■ WORK ITEM ■
Count the lines below that contain the word "their". Give only the number.

**** THE RECORDS ****

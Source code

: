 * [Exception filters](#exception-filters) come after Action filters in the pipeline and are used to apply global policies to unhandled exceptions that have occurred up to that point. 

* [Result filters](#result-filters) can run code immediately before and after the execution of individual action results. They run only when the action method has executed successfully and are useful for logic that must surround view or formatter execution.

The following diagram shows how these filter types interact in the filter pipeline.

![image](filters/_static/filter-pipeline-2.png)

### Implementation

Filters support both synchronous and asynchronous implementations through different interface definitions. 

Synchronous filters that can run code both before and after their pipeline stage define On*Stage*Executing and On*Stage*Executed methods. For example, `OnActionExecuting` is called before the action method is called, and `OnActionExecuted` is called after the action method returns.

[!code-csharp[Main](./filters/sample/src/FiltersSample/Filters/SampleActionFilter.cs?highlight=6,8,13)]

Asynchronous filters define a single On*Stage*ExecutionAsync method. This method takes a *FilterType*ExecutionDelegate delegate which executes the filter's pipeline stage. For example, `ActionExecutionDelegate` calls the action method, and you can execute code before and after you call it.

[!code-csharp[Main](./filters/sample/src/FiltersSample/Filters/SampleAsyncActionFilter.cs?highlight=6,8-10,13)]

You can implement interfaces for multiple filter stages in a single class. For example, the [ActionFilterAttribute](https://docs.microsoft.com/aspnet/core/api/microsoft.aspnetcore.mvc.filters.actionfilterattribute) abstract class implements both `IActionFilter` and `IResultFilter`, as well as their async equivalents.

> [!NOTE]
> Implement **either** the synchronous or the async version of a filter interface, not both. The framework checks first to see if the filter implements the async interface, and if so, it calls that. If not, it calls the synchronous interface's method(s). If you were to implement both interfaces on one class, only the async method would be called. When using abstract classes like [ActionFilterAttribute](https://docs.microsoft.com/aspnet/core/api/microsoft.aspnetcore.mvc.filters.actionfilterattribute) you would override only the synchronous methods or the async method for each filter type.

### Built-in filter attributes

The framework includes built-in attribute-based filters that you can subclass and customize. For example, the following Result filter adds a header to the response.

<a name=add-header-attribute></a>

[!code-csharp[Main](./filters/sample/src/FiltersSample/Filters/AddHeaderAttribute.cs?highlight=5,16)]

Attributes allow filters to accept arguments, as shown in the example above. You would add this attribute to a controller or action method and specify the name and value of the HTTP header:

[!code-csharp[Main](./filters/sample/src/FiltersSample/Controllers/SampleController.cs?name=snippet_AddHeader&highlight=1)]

****
**** THE RECORDS ****

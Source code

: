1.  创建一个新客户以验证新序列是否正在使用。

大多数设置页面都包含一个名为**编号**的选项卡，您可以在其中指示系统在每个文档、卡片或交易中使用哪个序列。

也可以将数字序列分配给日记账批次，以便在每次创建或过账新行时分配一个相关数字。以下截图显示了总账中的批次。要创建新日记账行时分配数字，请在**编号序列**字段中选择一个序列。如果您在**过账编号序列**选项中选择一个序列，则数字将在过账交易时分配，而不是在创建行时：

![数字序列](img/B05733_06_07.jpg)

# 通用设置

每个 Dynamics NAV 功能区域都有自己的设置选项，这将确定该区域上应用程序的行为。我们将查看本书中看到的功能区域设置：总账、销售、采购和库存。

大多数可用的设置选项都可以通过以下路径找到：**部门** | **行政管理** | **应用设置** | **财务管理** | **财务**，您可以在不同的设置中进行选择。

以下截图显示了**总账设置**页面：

****

■ RESPONSE TO THE EXERCISE ■
2